Syukurlah ... kalau jodoh, pasti semuanya akan serupa, eh. Sebuah kepalan tangan sudah terbentuk, dan siap ia benturkan ke pintu kelas Edel.
Setelah beberapa kali mencoba 'tuk membangunkan gadis itu, Edel segera mendongak, kemudian menoleh. Loh, bagaimana bisa ada Regan di sana?
Melirik ke seisi kelas, dan ternyata masih belum juga ada siswi yang duduk di sana. Masih sepi. Baiklah ia akan mencoba untuk menghampiri manusia yang dibenci Daun.
"Ada apa?" tanya Edel dengan tatapan sayu. Bola matanya masih sibuk berolahraga—memastikan apakah Daun ada di sana atau tidak. Sebab tadi ia pergi ke sekolah diantar oleh Daun karena cowok itu bilang, ia masih mau mengawasi Edel—setidaknya selama seminggu.

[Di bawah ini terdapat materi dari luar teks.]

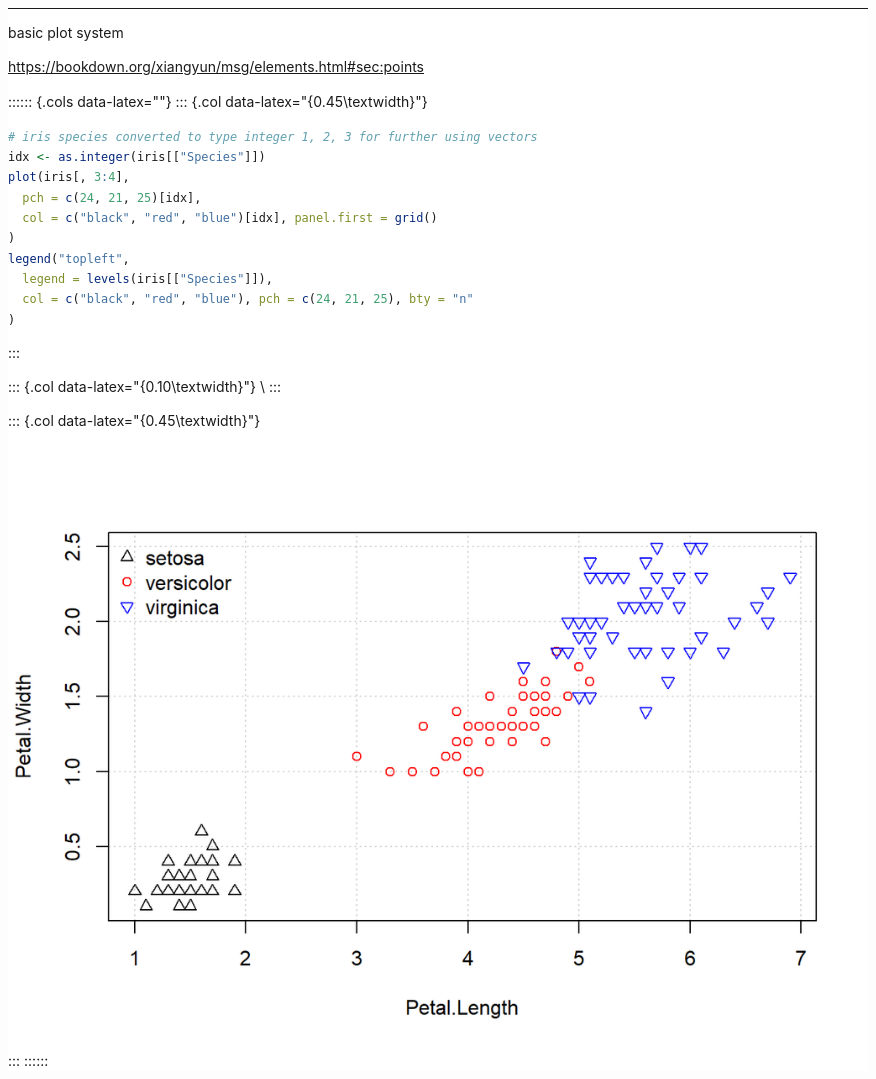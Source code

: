 ***

basic plot system

https://bookdown.org/xiangyun/msg/elements.html#sec:points

:::::: {.cols data-latex=""}
::: {.col data-latex="{0.45\textwidth}"}

```r
# iris species converted to type integer 1, 2, 3 for further using vectors
idx <- as.integer(iris[["Species"]])
plot(iris[, 3:4],
  pch = c(24, 21, 25)[idx],
  col = c("black", "red", "blue")[idx], panel.first = grid()
)
legend("topleft",
  legend = levels(iris[["Species"]]),
  col = c("black", "red", "blue"), pch = c(24, 21, 25), bty = "n"
)
```
:::

::: {.col data-latex="{0.10\textwidth}"}
\ 
:::

::: {.col data-latex="{0.45\textwidth}"}
<img src="202403211208-ggplot2_files/figure-html/unnamed-chunk-12-1.png" width="100%" />
:::
::::::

Bibir Regan seketika terjahit. Tidak tahu mau berbicara apa, tapi jantungnya terus berolahraga semakin cepat. Kenapa kali ini rasanya sungguh berbeda? Sumpah ... ia tak tahu kenapa rasanya tidak sama seperti biasanya. Mungkinkah ini semua terjadi karena dirinya ingin memanfaatkan Edel agar kepercayaan Daun kembali? Tapi ... kalau boleh jujur, bukan itu niatnya sekarang. Apakah mungkin otak dan hati tidak sinkron?
"Maaf, aku nggak bisa lama-lama berdua sama kamunya." Kali ini Edel benar-benar mempraktikkan perkataan Daun. Ya ... ia harus bisa belajar untuk berkata tidak. Jika bukan untuk kebaikan dirinya sendiri, untuk siapa lagi?

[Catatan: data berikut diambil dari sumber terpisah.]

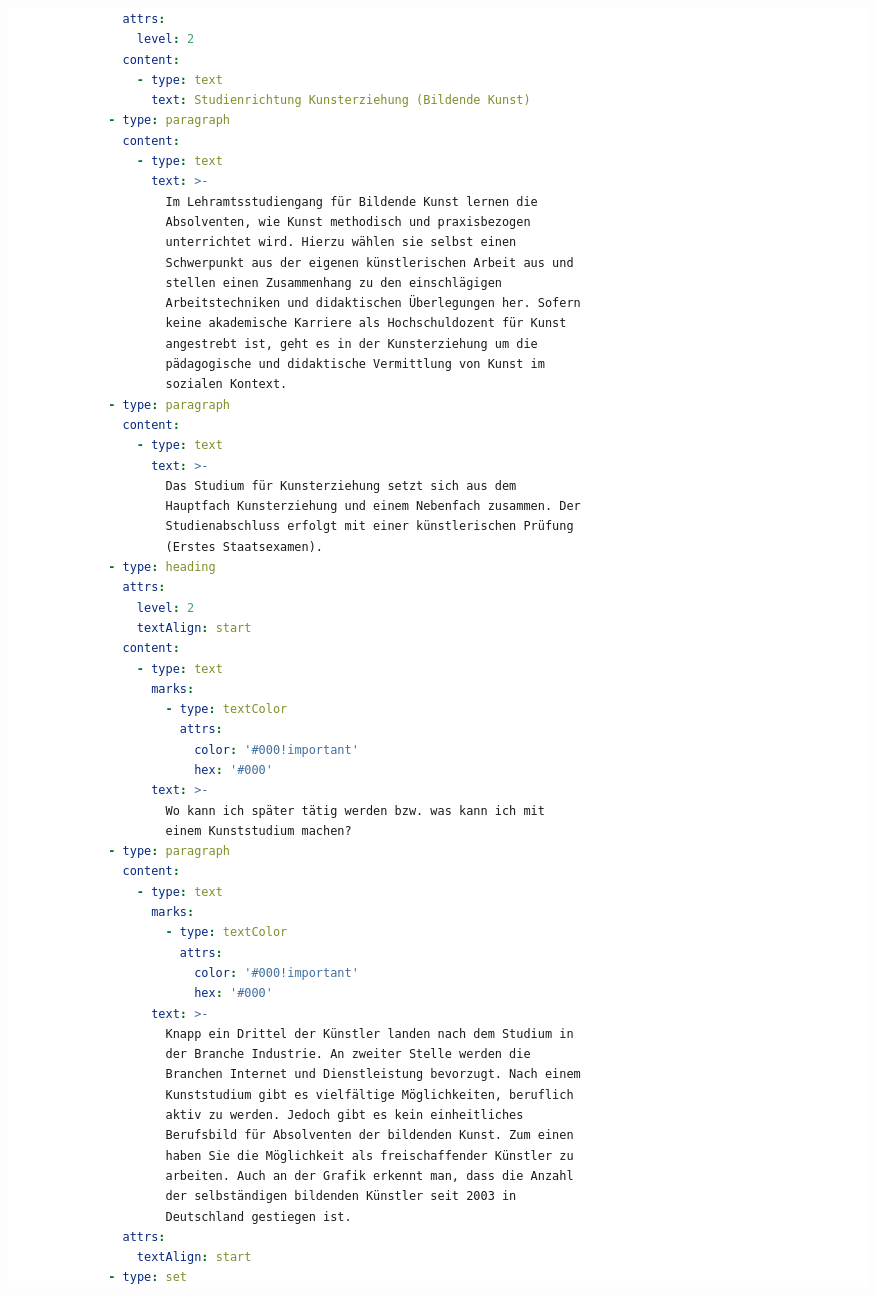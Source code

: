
 ```yaml
                attrs:
                  level: 2
                content:
                  - type: text
                    text: Studienrichtung Kunsterziehung (Bildende Kunst)
              - type: paragraph
                content:
                  - type: text
                    text: >-
                      Im Lehramtsstudiengang für Bildende Kunst lernen die
                      Absolventen, wie Kunst methodisch und praxisbezogen
                      unterrichtet wird. Hierzu wählen sie selbst einen
                      Schwerpunkt aus der eigenen künstlerischen Arbeit aus und
                      stellen einen Zusammenhang zu den einschlägigen
                      Arbeitstechniken und didaktischen Überlegungen her. Sofern
                      keine akademische Karriere als Hochschuldozent für Kunst
                      angestrebt ist, geht es in der Kunsterziehung um die
                      pädagogische und didaktische Vermittlung von Kunst im
                      sozialen Kontext.
              - type: paragraph
                content:
                  - type: text
                    text: >-
                      Das Studium für Kunsterziehung setzt sich aus dem
                      Hauptfach Kunsterziehung und einem Nebenfach zusammen. Der
                      Studienabschluss erfolgt mit einer künstlerischen Prüfung
                      (Erstes Staatsexamen).
              - type: heading
                attrs:
                  level: 2
                  textAlign: start
                content:
                  - type: text
                    marks:
                      - type: textColor
                        attrs:
                          color: '#000!important'
                          hex: '#000'
                    text: >-
                      Wo kann ich später tätig werden bzw. was kann ich mit
                      einem Kunststudium machen?
              - type: paragraph
                content:
                  - type: text
                    marks:
                      - type: textColor
                        attrs:
                          color: '#000!important'
                          hex: '#000'
                    text: >-
                      Knapp ein Drittel der Künstler landen nach dem Studium in
                      der Branche Industrie. An zweiter Stelle werden die
                      Branchen Internet und Dienstleistung bevorzugt. Nach einem
                      Kunststudium gibt es vielfältige Möglichkeiten, beruflich
                      aktiv zu werden. Jedoch gibt es kein einheitliches
                      Berufsbild für Absolventen der bildenden Kunst. Zum einen
                      haben Sie die Möglichkeit als freischaffender Künstler zu
                      arbeiten. Auch an der Grafik erkennt man, dass die Anzahl
                      der selbständigen bildenden Künstler seit 2003 in
                      Deutschland gestiegen ist.
                attrs:
                  textAlign: start
              - type: set
```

Sebab terlalu lama berdua dalam diam, Edel memilih untuk kembali dan menutup pintu rapat.
Regan menghentakkan kakinya ke lantai. Astaga bagaimana bisa ia justru terdiam dan membuat gadis itu kembali masuk ke dalam?
Sibuk berpikir dengan apa yang harus dilakukan, Regan akhirnya menekan gagang pintu hingga akhirnya terbuka dan mempertemukan wajahnya dengan wajah Edel.
Edel sedikit mengernyitkan kening. Kenapa Regan kembali membuka pintu? Apakah ia melakukan kesalahan lagi sampai cowok itu mau balas dendam?
"Maaf, Regan. Aku bukan mau cuekkin kamu. Jangan marah, ya?"
Senyum tipisnya kini terulas dengan jelas hingga membuat Edel kembali dilanda kebingungan.
"Edel."
Mata Edel seketika terbelalak lebar. Tunggu sejak kapan namanya disebut dengan benar? Bukankah cowok yang berdiri di hadapannya sekarang lebih senang menggunakan panggilan khusus?
"Iya?"
"Nanti istirahat ma-mau ketemu di tribun kolam?"
"Ak-aku nggak bisa, maaf."
Kemarin sangat mudah baginya untuk menarik Edel keluar dan menyuruhnya untuk pergi ke mana-mana sesuka hati. Sekarang ... rasanya sudah seperti memaksa anak kecil untuk pergi ke dokter.
KAMU SEDANG MEMBACA
Edelweiss [Completed]✔️
Novela Juvenil-Dia yang abadi bersama air mata dan jalan menuju kematian Ini adalah kisah tentang Edel, seorang gadis yang selalu mengekspresikan senang atau sedih melalui air mata. Selama hidupnya, ia tak pernah berani berkata "Tidak". Terlalu sering menuruti s...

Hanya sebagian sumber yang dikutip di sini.